Items from a data source
■ ■ ■

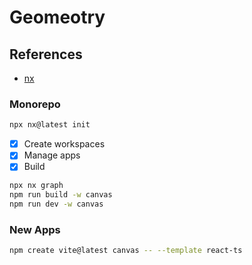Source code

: # Geomeotry

## References

- [nx](https://nx.dev/getting-started/tutorials/npm-workspaces-tutorial)

### Monorepo

```sh
npx nx@latest init
```

- [x] Create workspaces
- [x] Manage apps
- [x] Build

```sh
npx nx graph
npm run build -w canvas
npm run dev -w canvas
```

### New Apps

```sh
npm create vite@latest canvas -- --template react-ts
```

■ ■ ■

What is needed: The answer must restate each entry word for word and contain no images.

Answer to this task:
Source code

: # Geomeotry

## References

- [nx](https://nx.dev/getting-started/tutorials/npm-workspaces-tutorial)

### Monorepo

```sh
npx nx@latest init
```

- [x] Create workspaces
- [x] Manage apps
- [x] Build

```sh
npx nx graph
npm run build -w canvas
npm run dev -w canvas
```

### New Apps

```sh
npm create vite@latest canvas -- --template react-ts
```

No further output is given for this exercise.